• Instructions to follow
Give again, unchanged, the line that contains "- **Implement hybrid" together with every line that follows it until the entries end.

• Saved data entries
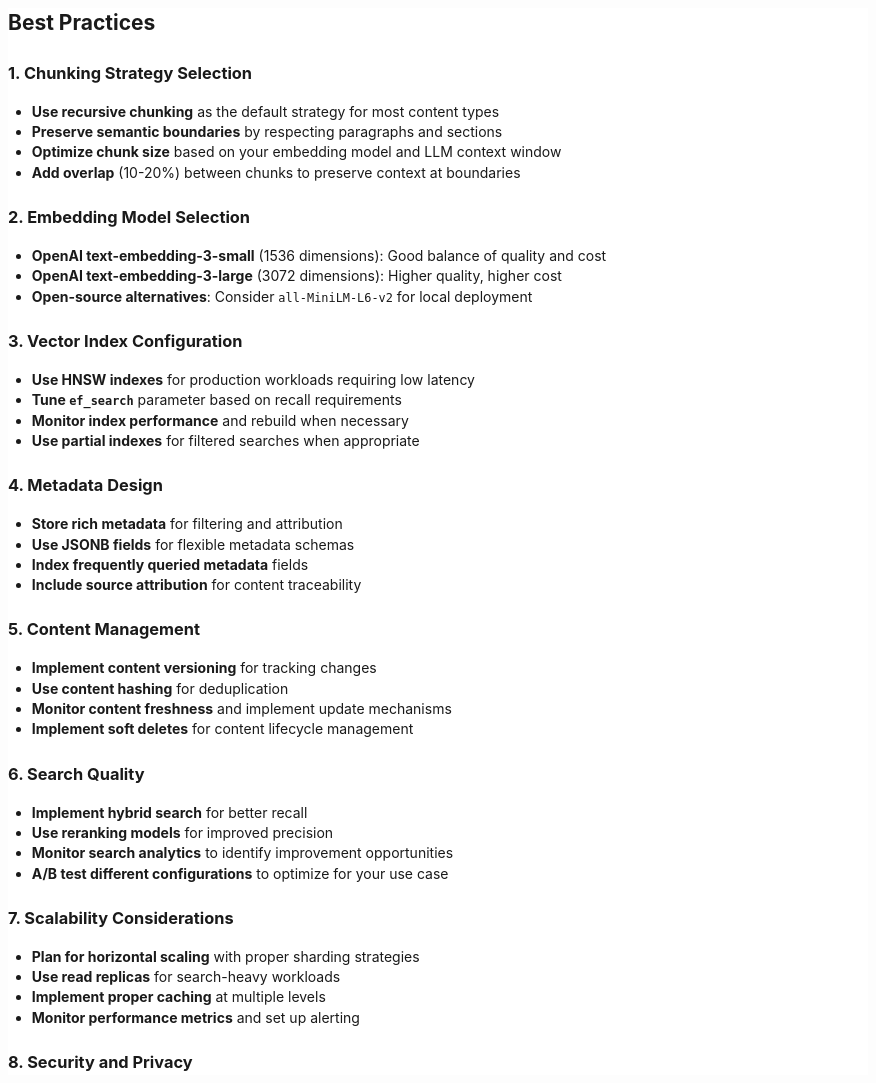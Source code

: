 
## Best Practices

### 1. Chunking Strategy Selection

- **Use recursive chunking** as the default strategy for most content types
- **Preserve semantic boundaries** by respecting paragraphs and sections
- **Optimize chunk size** based on your embedding model and LLM context window
- **Add overlap** (10-20%) between chunks to preserve context at boundaries

### 2. Embedding Model Selection

- **OpenAI text-embedding-3-small** (1536 dimensions): Good balance of quality and cost
- **OpenAI text-embedding-3-large** (3072 dimensions): Higher quality, higher cost
- **Open-source alternatives**: Consider `all-MiniLM-L6-v2` for local deployment

### 3. Vector Index Configuration

- **Use HNSW indexes** for production workloads requiring low latency
- **Tune `ef_search`** parameter based on recall requirements
- **Monitor index performance** and rebuild when necessary
- **Use partial indexes** for filtered searches when appropriate

### 4. Metadata Design

- **Store rich metadata** for filtering and attribution
- **Use JSONB fields** for flexible metadata schemas
- **Index frequently queried metadata** fields
- **Include source attribution** for content traceability

### 5. Content Management

- **Implement content versioning** for tracking changes
- **Use content hashing** for deduplication
- **Monitor content freshness** and implement update mechanisms
- **Implement soft deletes** for content lifecycle management

### 6. Search Quality

- **Implement hybrid search** for better recall
- **Use reranking models** for improved precision
- **Monitor search analytics** to identify improvement opportunities
- **A/B test different configurations** to optimize for your use case

### 7. Scalability Considerations

- **Plan for horizontal scaling** with proper sharding strategies
- **Use read replicas** for search-heavy workloads
- **Implement proper caching** at multiple levels
- **Monitor performance metrics** and set up alerting

### 8. Security and Privacy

• Your response
- **Implement hybrid search** for better recall
- **Use reranking models** for improved precision
- **Monitor search analytics** to identify improvement opportunities
- **A/B test different configurations** to optimize for your use case

### 7. Scalability Considerations

- **Plan for horizontal scaling** with proper sharding strategies
- **Use read replicas** for search-heavy workloads
- **Implement proper caching** at multiple levels
- **Monitor performance metrics** and set up alerting

### 8. Security and Privacy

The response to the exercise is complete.